On the other hand, let us try to understand the phenomenon called “PK” who planned the campaign for the winning party meticulously. His young team has been working at the grassroots level for the last two years. They have been visiting every block of the battlefield, collecting feedback and trying to rectify grievances. In the process they discovered many ‘leaders’ working against the party itself. As a result, caught unawares, many had to walk over to the enemy camp, and many candidates were replaced in the final list.
But let us try to understand the larger picture in the strategy. PK’s team is turning the academic sociology on its head. The society, to his team, is not a ‘hierarchy’ as academics would like us to believe. He treats the society as ‘modules’ which need to be given the right ‘sop’ which will make them vote for the party. Society is no longer seen in the traditional ‘caste’ hierarchy, or in the Marxist proletariat-bourgeois divisions. The ‘dalits’ in Bengal – Rajbansis in Coochbehar, or the Matuas in South 24 Parganas and Nadia or the Santals in Jhargram - needed to be treated separately according their aspirations. The popular schemes – like free cycles for the girl child, free shoes, money for continuing education, grants for marriage, subsidised rations (free in Covid times) - came in handy as effective sops. Women, who voted massively for the winning party, were consciously ‘well-oiled’ as a separate segment or module. And that is 50% of the population. Pampering the minority communities has been an accusation against the ruling party; but that too paid dividends – since all attempts to divide their vote failed.
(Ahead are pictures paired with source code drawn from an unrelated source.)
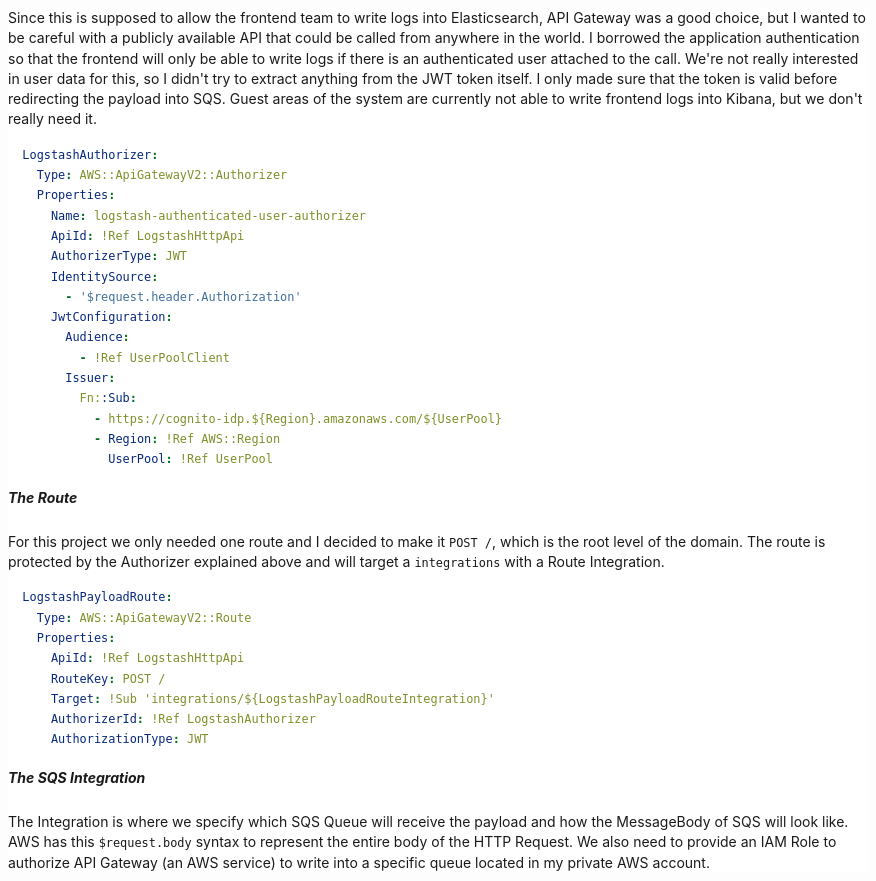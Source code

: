 
Since this is supposed to allow the frontend team to write
logs into Elasticsearch, API Gateway was a good choice, but
I wanted to be careful with a publicly available API that
could be called from anywhere in the world. I borrowed
the application authentication so that the frontend will
only be able to write logs if there is an authenticated
user attached to the call. We're not really interested
in user data for this, so I didn't try to extract anything
from the JWT token itself. I only made sure that the token
is valid before redirecting the payload into SQS. Guest areas
of the system are currently not able to write frontend logs
into Kibana, but we don't really need it.

```yaml
  LogstashAuthorizer:
    Type: AWS::ApiGatewayV2::Authorizer
    Properties:
      Name: logstash-authenticated-user-authorizer
      ApiId: !Ref LogstashHttpApi
      AuthorizerType: JWT
      IdentitySource:
        - '$request.header.Authorization'
      JwtConfiguration:
        Audience:
          - !Ref UserPoolClient
        Issuer:
          Fn::Sub:
            - https://cognito-idp.${Region}.amazonaws.com/${UserPool}
            - Region: !Ref AWS::Region
              UserPool: !Ref UserPool
```

##### The Route

For this project we only needed one route and I decided to 
make it `POST /`, which is the root level of the domain.
The route is protected by the Authorizer explained above
and will target a `integrations` with a Route Integration.

```yaml
  LogstashPayloadRoute:
    Type: AWS::ApiGatewayV2::Route
    Properties:
      ApiId: !Ref LogstashHttpApi
      RouteKey: POST /
      Target: !Sub 'integrations/${LogstashPayloadRouteIntegration}'
      AuthorizerId: !Ref LogstashAuthorizer
      AuthorizationType: JWT
```

##### The SQS Integration

The Integration is where we specify which SQS Queue will receive
the payload and how the MessageBody of SQS will look like.
AWS has this `$request.body` syntax to represent the entire
body of the HTTP Request. We also need to provide an IAM Role
to authorize API Gateway (an AWS service) to write into a
specific queue located in my private AWS account.
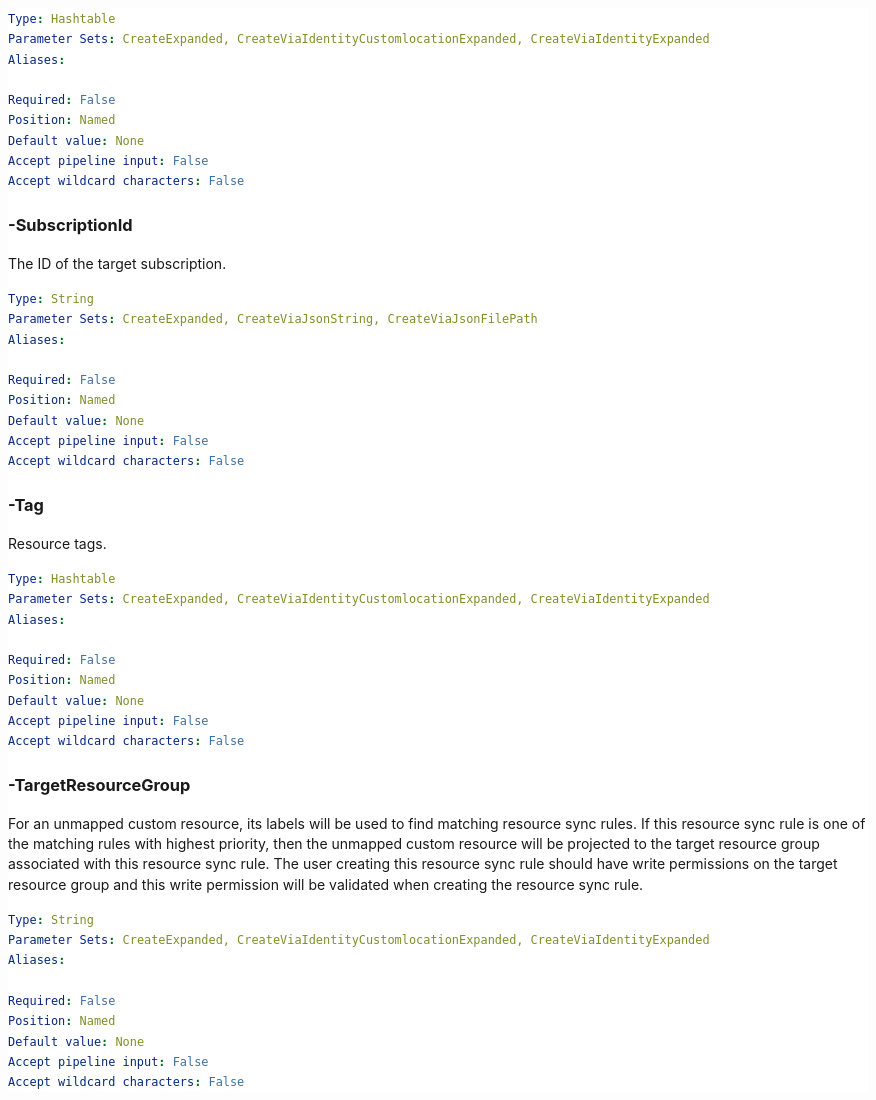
 ```yaml
Type: Hashtable
Parameter Sets: CreateExpanded, CreateViaIdentityCustomlocationExpanded, CreateViaIdentityExpanded
Aliases:

Required: False
Position: Named
Default value: None
Accept pipeline input: False
Accept wildcard characters: False
```

### -SubscriptionId
The ID of the target subscription.

```yaml
Type: String
Parameter Sets: CreateExpanded, CreateViaJsonString, CreateViaJsonFilePath
Aliases:

Required: False
Position: Named
Default value: None
Accept pipeline input: False
Accept wildcard characters: False
```

### -Tag
Resource tags.

```yaml
Type: Hashtable
Parameter Sets: CreateExpanded, CreateViaIdentityCustomlocationExpanded, CreateViaIdentityExpanded
Aliases:

Required: False
Position: Named
Default value: None
Accept pipeline input: False
Accept wildcard characters: False
```

### -TargetResourceGroup
For an unmapped custom resource, its labels will be used to find matching resource sync rules.
If this resource sync rule is one of the matching rules with highest priority, then the unmapped custom resource will be projected to the target resource group associated with this resource sync rule.
The user creating this resource sync rule should have write permissions on the target resource group and this write permission will be validated when creating the resource sync rule.

```yaml
Type: String
Parameter Sets: CreateExpanded, CreateViaIdentityCustomlocationExpanded, CreateViaIdentityExpanded
Aliases:

Required: False
Position: Named
Default value: None
Accept pipeline input: False
Accept wildcard characters: False
```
Prasant Kishore built his battle strategy on the already popular schemes introduced by the ruling party. It was reaching the masses in spite of the complaints about discrimination, especially during the cyclone Amphan relief work. He knew the weaknesses of the state – unemployment and lackadaisical GDP growth; but he in the campaign did not plan to promise the skies in those sectors, which unfortunately the defeated party did. That was a trap where any promise would sound hollow. Rightly, PK’s strategy highlighted not the GDP growth, but the Human Development Index of the state which was clearly higher than many of the bigger and industrially more prosperous states of the country.
Though PK’s strategy of the state revealed an unconventional study of sociology, it is doubtful how long this would be sustainable in the future. The state’s finances will be in ruins if this ‘dole’ economy continues to be stretched beyond a limit. The desires and the demands of the people will continue to rise. With money easily available, the people of the state can become more and more lazy. It runs contrary to the idea of ‘atma-nirvarata’ which brings self-respect to a human being.